What the exercise asks
From the line below that contains "AT+QAUDSTOP | +QAUDSTOP" to the line that contains "AT+QBTGATSC | +QBTGATSC", repeat every line exactly, both ends included, and nothing else.

Source texts of formatted documents
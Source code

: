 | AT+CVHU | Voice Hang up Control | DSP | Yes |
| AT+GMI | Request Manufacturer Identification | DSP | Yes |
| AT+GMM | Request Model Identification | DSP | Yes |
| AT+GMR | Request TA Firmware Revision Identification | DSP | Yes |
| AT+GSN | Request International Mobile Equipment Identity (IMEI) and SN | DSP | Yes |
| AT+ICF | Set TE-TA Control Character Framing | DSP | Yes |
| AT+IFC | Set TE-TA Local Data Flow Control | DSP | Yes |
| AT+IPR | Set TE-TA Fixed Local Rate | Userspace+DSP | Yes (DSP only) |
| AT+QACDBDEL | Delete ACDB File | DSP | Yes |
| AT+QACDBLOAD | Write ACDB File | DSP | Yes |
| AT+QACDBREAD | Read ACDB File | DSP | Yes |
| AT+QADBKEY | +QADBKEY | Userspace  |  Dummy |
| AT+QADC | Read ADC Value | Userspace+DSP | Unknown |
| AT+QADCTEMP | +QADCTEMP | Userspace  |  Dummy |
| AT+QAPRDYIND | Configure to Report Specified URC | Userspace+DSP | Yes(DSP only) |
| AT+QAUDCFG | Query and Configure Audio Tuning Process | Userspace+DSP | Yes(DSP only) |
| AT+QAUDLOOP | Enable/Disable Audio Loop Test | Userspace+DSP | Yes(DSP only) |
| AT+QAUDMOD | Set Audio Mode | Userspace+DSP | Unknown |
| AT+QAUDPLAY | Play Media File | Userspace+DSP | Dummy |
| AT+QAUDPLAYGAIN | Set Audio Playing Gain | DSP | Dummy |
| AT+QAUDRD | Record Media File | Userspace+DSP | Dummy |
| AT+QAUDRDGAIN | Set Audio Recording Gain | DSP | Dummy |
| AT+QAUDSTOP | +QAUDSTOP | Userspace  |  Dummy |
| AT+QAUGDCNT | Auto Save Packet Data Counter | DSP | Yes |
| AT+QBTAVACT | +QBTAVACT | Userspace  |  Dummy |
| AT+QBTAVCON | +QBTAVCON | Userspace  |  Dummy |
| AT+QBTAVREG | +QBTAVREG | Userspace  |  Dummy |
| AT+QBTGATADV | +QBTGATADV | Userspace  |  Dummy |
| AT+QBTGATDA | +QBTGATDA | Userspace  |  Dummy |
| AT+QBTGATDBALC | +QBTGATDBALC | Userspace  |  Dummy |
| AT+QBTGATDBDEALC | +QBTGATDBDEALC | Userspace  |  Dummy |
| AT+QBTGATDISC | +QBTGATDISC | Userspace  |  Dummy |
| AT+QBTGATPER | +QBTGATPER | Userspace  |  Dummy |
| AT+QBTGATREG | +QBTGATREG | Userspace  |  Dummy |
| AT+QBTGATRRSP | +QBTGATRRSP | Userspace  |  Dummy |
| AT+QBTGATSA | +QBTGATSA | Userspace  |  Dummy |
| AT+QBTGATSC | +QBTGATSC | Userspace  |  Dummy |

* * *

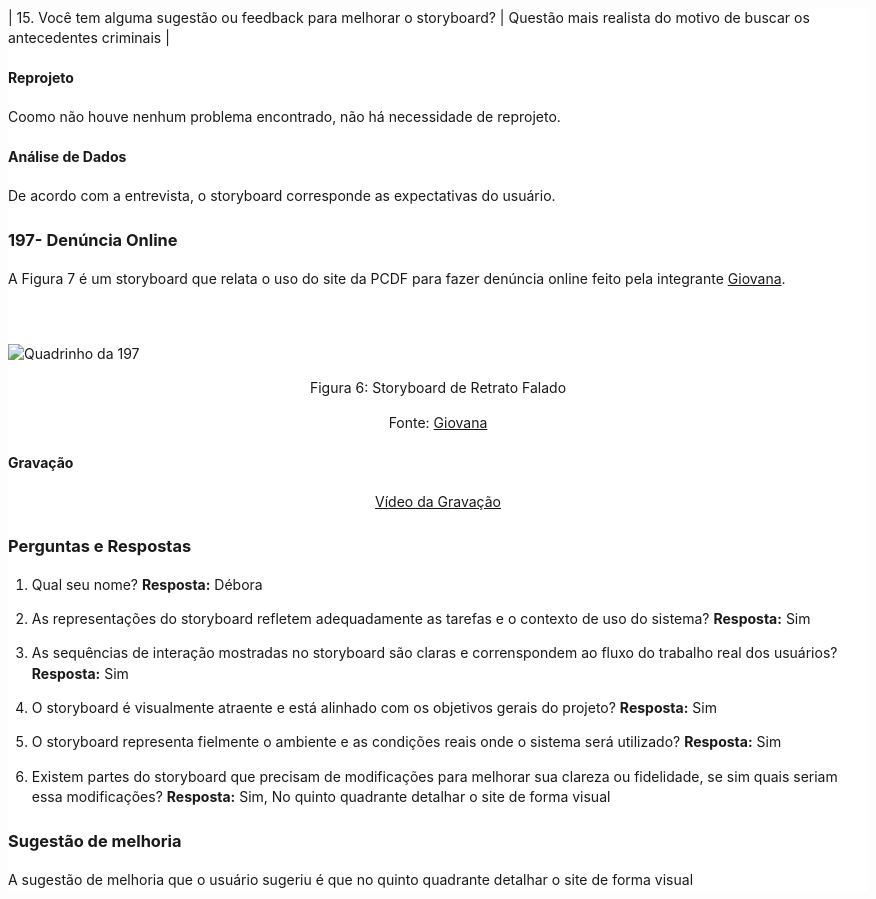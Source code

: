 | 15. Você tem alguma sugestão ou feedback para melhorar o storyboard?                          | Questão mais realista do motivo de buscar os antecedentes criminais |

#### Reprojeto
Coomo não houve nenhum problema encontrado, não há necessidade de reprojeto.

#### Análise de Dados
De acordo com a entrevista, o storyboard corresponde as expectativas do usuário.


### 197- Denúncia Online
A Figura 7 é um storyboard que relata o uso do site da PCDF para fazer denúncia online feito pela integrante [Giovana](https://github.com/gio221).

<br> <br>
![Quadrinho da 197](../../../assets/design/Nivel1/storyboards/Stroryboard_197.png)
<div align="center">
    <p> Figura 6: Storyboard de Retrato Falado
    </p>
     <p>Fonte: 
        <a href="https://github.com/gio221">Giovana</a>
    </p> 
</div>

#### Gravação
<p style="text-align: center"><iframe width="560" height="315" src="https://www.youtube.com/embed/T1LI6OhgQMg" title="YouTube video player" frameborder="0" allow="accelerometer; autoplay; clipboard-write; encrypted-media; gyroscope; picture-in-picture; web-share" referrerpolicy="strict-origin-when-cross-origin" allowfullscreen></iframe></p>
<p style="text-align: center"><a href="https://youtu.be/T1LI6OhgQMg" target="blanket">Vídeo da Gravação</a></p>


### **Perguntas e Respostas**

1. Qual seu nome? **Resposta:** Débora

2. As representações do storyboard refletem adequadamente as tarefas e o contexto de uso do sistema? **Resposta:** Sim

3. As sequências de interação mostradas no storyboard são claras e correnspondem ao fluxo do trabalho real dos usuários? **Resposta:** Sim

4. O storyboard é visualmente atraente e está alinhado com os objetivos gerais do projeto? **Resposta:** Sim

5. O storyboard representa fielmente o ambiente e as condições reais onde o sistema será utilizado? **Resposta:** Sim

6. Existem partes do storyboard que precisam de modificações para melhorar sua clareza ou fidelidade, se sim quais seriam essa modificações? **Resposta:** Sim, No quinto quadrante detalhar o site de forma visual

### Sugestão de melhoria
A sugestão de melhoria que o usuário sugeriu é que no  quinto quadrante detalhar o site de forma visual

--

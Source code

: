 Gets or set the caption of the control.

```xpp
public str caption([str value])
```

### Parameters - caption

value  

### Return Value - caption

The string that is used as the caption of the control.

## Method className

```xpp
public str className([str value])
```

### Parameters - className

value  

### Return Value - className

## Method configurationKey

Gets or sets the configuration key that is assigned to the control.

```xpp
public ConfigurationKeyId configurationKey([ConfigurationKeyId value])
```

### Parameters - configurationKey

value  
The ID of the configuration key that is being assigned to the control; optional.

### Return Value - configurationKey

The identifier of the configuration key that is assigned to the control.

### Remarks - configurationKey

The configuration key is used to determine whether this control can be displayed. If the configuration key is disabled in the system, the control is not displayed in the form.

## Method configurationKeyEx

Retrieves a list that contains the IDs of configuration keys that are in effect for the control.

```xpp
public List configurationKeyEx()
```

Task result
| AT+QAUDSTOP | +QAUDSTOP | Userspace  |  Dummy |
| AT+QAUGDCNT | Auto Save Packet Data Counter | DSP | Yes |
| AT+QBTAVACT | +QBTAVACT | Userspace  |  Dummy |
| AT+QBTAVCON | +QBTAVCON | Userspace  |  Dummy |
| AT+QBTAVREG | +QBTAVREG | Userspace  |  Dummy |
| AT+QBTGATADV | +QBTGATADV | Userspace  |  Dummy |
| AT+QBTGATDA | +QBTGATDA | Userspace  |  Dummy |
| AT+QBTGATDBALC | +QBTGATDBALC | Userspace  |  Dummy |
| AT+QBTGATDBDEALC | +QBTGATDBDEALC | Userspace  |  Dummy |
| AT+QBTGATDISC | +QBTGATDISC | Userspace  |  Dummy |
| AT+QBTGATPER | +QBTGATPER | Userspace  |  Dummy |
| AT+QBTGATREG | +QBTGATREG | Userspace  |  Dummy |
| AT+QBTGATRRSP | +QBTGATRRSP | Userspace  |  Dummy |
| AT+QBTGATSA | +QBTGATSA | Userspace  |  Dummy |
| AT+QBTGATSC | +QBTGATSC | Userspace  |  Dummy |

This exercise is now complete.